In thinking about the difference between what economists refer to as “normal” and “inferior” goods, one may be inclined to think there is a clear dichotomy between the two. Generally speaking, a good would be classified as normal when you consume more of it when your income increases. Conversely a good would be considered to be inferior when you consume less of it when your income increases. It is fairly easy to come up with goods that are generally normal or inferior. For instance, season tickets to a sports team are likely normal goods in that you are more likely to purchase them when your income is higher. Ramen noodles tend to be an inferior good – where you seem to purchase less of them as your income increases (or if you are a college student, more of them by virtue of your low income).
In a price theory course we would explore reasons why a good is normal or inferior, but that is not what I want to bring up here. What I wanted to remind folks is that thinking there is a clear distinction between what is a normal good and an inferior good is not very useful, and for two reasons.

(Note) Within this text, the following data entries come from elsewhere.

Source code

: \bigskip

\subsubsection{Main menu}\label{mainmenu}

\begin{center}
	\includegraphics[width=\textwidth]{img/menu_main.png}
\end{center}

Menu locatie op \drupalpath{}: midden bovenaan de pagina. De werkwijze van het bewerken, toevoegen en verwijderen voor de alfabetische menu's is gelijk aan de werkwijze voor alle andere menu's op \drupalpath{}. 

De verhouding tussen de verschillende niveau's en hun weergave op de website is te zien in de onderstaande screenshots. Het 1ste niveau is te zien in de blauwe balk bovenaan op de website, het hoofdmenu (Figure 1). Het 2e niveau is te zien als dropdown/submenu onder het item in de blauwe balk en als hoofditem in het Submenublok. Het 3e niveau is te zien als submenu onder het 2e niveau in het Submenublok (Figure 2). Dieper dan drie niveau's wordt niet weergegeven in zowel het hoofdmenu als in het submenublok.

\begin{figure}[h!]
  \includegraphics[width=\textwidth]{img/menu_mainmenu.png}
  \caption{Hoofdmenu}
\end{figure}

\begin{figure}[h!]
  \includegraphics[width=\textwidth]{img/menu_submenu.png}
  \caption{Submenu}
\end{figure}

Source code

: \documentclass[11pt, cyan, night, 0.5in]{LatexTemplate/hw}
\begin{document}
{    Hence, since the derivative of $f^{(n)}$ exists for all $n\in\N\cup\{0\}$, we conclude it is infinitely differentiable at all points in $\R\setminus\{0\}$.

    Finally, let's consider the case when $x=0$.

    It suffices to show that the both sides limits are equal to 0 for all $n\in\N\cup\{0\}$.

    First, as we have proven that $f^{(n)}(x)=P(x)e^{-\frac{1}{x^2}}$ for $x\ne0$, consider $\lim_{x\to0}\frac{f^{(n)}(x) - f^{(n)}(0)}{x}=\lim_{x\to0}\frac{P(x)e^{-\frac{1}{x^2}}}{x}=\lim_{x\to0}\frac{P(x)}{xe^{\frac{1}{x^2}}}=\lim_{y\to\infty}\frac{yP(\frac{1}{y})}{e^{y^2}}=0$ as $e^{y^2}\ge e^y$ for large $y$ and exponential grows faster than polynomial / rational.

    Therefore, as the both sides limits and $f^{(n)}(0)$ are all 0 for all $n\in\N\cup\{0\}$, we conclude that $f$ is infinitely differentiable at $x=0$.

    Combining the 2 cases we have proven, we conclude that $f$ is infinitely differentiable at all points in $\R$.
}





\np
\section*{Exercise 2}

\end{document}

- People have different tastes, values, preferences, interests, objectives, etc. So what is normal to someone might be inferior to someone else, and vice versa. But this concept is not just taste dependent. For instance, for someone that really thinks Ramen noodles are yummy and healthy, perhaps they honestly would purchase more Ramen to eat when their income increased. However, it is also the case that for some people, who do NOT like eating Ramen, the good is still normal! Why? Because they might value Ramen in other uses, and when their income increases they will be better able to satisfy these preferences. It might be the case that you want to build Ramen Castles in your garden, or that you wish to gift a package of Ramen per day to everyone in your neighborhood. You could argue that the good in question is no longer Ramen, but something else, but then I think that confirms the point I am trying to make.
- But where I really think this is interesting is that it is not clear that even for a single person or a single good that it is always inferior. Take some good that is inferior, such as a snuggie, or Zimbabwe currency, or Natty Light beer. It is not hard to imagine that if these things are bad enough, people may, at some point, begin to consume more of them as their income goes up. For example, the value of the Zimbabwe currency has plummeted so dramatically that I am looking for a $100 trillion note on eBay to show to a class. My roommates and I held onto a can of “American” beer that we found outside our door way back in Freshmen year. So it might be the case that such badness can be enshrined as a collectors item, or simply as something to tell a story with in the future.
I don’t just bring this up for economic curiosity. It is not hard to imagine that folks who wish to alter our behavior have these ideas in their heads when they are crafting social policy. I just hope they understand what they are doing.